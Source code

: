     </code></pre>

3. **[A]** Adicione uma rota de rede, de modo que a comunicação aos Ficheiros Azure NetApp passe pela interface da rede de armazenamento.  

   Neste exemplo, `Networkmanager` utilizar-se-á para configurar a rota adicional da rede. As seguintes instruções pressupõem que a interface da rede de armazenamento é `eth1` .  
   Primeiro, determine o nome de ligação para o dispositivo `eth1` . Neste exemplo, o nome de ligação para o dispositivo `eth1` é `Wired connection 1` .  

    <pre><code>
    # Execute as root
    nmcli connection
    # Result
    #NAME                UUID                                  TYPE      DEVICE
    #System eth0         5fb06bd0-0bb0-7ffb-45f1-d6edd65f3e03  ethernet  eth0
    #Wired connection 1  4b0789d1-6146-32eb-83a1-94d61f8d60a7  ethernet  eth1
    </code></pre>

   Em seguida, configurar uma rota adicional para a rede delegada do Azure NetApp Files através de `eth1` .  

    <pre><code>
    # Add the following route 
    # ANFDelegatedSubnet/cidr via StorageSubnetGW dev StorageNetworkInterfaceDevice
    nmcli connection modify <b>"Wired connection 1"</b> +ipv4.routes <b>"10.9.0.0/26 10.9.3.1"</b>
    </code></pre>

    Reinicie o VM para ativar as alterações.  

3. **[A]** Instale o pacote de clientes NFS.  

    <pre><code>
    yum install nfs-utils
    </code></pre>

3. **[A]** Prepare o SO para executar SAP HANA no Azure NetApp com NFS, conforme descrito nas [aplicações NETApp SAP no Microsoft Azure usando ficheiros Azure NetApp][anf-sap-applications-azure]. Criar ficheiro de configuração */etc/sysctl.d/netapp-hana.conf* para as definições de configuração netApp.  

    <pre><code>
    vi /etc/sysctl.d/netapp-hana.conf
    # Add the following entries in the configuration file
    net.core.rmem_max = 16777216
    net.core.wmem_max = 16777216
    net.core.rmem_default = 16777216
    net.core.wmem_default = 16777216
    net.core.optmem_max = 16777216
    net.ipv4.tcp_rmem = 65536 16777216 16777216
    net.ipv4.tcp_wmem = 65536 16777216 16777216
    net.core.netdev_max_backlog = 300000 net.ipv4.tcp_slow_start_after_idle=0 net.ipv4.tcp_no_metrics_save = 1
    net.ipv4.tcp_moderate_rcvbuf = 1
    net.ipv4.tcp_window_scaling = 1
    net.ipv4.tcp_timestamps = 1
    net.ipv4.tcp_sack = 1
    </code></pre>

====

• _Activity_: Where the string "core" appears in a line of the material above, count that line, and say only how many there are.

• _Your solution_: 6